> [EXERCISE OBJECTIVE]:
Here is the task for the records below: repeat exactly the lines from the one with "的源代码。这是一个用 golang 写的简易后端服务器，" to the one with "but you can", both included, and nothing else.

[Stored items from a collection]

_ _ _ _ _

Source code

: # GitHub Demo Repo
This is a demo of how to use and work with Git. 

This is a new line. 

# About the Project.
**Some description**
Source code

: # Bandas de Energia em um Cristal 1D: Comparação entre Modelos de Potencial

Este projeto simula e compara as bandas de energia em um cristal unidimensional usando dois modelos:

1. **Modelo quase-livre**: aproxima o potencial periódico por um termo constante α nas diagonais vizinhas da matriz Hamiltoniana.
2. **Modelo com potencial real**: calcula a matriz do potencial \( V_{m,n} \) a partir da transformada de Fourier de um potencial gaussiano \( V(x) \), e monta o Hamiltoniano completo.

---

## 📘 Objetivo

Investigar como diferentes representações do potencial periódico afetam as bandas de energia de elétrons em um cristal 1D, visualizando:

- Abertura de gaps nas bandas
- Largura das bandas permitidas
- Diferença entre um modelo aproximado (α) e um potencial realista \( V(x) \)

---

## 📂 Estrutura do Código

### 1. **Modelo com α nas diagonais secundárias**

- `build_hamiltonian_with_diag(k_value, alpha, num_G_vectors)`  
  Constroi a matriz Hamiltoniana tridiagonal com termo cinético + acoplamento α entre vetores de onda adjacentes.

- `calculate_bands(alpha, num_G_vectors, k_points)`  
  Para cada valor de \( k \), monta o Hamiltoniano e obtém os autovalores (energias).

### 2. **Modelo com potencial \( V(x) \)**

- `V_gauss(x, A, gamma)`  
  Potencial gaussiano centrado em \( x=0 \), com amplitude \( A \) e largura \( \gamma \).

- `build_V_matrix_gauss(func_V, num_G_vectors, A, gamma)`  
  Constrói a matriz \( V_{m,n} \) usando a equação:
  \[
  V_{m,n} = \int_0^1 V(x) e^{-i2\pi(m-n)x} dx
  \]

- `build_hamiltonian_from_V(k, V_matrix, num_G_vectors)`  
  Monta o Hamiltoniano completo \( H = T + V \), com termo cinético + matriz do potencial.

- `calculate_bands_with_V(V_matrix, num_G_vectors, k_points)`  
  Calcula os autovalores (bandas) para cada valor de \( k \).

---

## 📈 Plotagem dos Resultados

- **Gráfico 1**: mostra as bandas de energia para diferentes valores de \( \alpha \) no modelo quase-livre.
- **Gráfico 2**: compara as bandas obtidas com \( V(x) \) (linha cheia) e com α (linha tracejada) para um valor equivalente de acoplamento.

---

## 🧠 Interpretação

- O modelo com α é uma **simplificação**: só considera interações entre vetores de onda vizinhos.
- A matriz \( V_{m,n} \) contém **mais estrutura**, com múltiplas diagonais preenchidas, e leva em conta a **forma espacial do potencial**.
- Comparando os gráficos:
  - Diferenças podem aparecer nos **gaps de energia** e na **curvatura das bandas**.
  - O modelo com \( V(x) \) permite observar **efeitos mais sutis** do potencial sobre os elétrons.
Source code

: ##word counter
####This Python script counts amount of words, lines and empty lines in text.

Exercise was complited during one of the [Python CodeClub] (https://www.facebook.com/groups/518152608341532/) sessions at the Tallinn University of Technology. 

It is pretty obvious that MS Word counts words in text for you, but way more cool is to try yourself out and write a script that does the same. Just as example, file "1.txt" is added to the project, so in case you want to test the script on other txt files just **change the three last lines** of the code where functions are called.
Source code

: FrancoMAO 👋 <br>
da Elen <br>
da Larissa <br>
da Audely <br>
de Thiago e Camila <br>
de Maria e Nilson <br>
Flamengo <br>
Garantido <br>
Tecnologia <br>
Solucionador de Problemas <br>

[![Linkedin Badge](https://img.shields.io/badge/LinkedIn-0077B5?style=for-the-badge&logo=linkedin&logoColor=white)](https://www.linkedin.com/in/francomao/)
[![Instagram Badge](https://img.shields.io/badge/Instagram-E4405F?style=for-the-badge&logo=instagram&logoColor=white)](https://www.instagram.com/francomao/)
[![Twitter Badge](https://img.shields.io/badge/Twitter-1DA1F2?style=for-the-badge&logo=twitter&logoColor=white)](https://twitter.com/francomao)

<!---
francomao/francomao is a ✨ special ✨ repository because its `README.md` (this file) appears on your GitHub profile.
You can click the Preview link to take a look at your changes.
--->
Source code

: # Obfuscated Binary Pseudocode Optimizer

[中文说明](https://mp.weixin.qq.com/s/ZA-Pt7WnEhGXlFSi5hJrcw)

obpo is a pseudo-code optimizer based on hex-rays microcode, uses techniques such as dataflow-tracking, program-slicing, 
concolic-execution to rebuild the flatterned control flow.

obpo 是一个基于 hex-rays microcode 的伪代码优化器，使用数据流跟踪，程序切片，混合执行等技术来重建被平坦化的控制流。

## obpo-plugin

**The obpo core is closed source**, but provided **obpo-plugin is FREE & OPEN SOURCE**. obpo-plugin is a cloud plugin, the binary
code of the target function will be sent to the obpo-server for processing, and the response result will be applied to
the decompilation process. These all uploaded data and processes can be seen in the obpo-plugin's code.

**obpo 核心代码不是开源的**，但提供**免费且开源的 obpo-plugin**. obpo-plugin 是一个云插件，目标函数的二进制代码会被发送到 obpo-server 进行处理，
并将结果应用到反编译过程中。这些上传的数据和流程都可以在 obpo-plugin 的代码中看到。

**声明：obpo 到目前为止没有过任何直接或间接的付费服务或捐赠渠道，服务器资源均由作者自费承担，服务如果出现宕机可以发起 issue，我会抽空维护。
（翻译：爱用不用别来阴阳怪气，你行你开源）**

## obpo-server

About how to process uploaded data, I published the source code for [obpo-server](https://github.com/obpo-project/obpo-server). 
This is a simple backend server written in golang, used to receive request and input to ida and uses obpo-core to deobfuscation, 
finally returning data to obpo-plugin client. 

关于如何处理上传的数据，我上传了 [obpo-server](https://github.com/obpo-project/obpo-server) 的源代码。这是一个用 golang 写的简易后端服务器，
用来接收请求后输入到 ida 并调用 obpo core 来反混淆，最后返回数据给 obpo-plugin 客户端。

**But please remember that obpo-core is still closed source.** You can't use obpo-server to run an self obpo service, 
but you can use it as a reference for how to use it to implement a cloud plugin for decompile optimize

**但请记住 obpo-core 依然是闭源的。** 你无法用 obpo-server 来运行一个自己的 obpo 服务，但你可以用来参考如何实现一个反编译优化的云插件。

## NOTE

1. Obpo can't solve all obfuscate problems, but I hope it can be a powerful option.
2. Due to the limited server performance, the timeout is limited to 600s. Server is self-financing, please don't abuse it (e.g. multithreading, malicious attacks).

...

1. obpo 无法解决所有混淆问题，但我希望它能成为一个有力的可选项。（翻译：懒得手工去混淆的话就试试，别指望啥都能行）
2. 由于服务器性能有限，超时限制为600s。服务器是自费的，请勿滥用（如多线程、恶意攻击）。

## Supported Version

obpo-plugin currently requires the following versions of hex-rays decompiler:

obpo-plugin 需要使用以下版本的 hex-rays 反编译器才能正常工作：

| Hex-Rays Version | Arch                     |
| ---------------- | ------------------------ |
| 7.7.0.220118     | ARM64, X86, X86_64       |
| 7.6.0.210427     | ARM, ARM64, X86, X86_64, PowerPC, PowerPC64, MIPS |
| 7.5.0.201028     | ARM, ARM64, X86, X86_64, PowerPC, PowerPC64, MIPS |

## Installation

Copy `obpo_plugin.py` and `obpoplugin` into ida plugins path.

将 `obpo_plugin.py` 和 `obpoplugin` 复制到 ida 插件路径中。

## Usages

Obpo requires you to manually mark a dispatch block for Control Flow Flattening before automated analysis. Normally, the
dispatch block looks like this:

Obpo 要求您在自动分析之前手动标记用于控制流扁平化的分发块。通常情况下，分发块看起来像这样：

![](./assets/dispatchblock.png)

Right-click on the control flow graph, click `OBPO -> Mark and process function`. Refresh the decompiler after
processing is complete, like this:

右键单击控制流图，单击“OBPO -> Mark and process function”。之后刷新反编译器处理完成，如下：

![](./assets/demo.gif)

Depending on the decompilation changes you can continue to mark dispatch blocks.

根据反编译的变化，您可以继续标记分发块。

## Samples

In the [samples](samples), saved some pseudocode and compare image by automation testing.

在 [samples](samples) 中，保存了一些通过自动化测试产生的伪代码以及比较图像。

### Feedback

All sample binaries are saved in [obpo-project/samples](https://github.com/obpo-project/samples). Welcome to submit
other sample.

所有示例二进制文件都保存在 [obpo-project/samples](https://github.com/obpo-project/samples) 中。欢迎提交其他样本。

_ _ _ _ _

> [OUTPUT BELOW]:
关于如何处理上传的数据，我上传了 [obpo-server](https://github.com/obpo-project/obpo-server) 的源代码。这是一个用 golang 写的简易后端服务器，
用来接收请求后输入到 ida 并调用 obpo core 来反混淆，最后返回数据给 obpo-plugin 客户端。

**But please remember that obpo-core is still closed source.** You can't use obpo-server to run an self obpo service, 
but you can use it as a reference for how to use it to implement a cloud plugin for decompile optimize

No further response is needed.